▸ **Task goal**
Each of the entries beneath this task should be written out exactly.

Dataset items:
------------------------------------------------------------

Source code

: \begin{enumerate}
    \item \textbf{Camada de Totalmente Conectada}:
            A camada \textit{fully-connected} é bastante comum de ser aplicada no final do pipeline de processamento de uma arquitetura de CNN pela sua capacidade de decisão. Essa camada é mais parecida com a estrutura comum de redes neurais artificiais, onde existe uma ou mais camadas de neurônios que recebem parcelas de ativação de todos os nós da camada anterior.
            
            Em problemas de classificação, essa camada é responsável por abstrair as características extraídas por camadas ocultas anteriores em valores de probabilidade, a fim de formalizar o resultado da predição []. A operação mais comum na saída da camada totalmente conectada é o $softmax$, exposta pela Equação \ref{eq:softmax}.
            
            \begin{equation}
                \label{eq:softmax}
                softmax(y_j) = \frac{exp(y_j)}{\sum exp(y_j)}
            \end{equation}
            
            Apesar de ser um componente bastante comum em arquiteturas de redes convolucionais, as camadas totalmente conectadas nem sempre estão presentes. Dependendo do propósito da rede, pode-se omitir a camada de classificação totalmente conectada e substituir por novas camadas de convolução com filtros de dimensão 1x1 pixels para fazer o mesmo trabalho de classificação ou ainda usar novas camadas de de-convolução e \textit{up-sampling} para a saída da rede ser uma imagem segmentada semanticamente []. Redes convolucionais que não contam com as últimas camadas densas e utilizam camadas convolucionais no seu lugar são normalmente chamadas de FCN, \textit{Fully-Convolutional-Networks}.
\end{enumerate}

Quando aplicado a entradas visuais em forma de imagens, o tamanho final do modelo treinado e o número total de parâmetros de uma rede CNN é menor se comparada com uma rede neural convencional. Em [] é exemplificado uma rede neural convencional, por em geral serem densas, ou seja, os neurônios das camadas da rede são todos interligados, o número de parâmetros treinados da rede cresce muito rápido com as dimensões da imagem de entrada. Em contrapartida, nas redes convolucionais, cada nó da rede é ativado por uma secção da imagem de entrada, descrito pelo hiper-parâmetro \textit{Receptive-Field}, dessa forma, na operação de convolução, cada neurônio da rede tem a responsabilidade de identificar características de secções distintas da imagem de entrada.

------------------------------------------------------------

▸ **Task result**
Source code

: \begin{enumerate}
    \item \textbf{Camada de Totalmente Conectada}:
            A camada \textit{fully-connected} é bastante comum de ser aplicada no final do pipeline de processamento de uma arquitetura de CNN pela sua capacidade de decisão. Essa camada é mais parecida com a estrutura comum de redes neurais artificiais, onde existe uma ou mais camadas de neurônios que recebem parcelas de ativação de todos os nós da camada anterior.
            
            Em problemas de classificação, essa camada é responsável por abstrair as características extraídas por camadas ocultas anteriores em valores de probabilidade, a fim de formalizar o resultado da predição []. A operação mais comum na saída da camada totalmente conectada é o $softmax$, exposta pela Equação \ref{eq:softmax}.
            
            \begin{equation}
                \label{eq:softmax}
                softmax(y_j) = \frac{exp(y_j)}{\sum exp(y_j)}
            \end{equation}
            
            Apesar de ser um componente bastante comum em arquiteturas de redes convolucionais, as camadas totalmente conectadas nem sempre estão presentes. Dependendo do propósito da rede, pode-se omitir a camada de classificação totalmente conectada e substituir por novas camadas de convolução com filtros de dimensão 1x1 pixels para fazer o mesmo trabalho de classificação ou ainda usar novas camadas de de-convolução e \textit{up-sampling} para a saída da rede ser uma imagem segmentada semanticamente []. Redes convolucionais que não contam com as últimas camadas densas e utilizam camadas convolucionais no seu lugar são normalmente chamadas de FCN, \textit{Fully-Convolutional-Networks}.
\end{enumerate}

Quando aplicado a entradas visuais em forma de imagens, o tamanho final do modelo treinado e o número total de parâmetros de uma rede CNN é menor se comparada com uma rede neural convencional. Em [] é exemplificado uma rede neural convencional, por em geral serem densas, ou seja, os neurônios das camadas da rede são todos interligados, o número de parâmetros treinados da rede cresce muito rápido com as dimensões da imagem de entrada. Em contrapartida, nas redes convolucionais, cada nó da rede é ativado por uma secção da imagem de entrada, descrito pelo hiper-parâmetro \textit{Receptive-Field}, dessa forma, na operação de convolução, cada neurônio da rede tem a responsabilidade de identificar características de secções distintas da imagem de entrada.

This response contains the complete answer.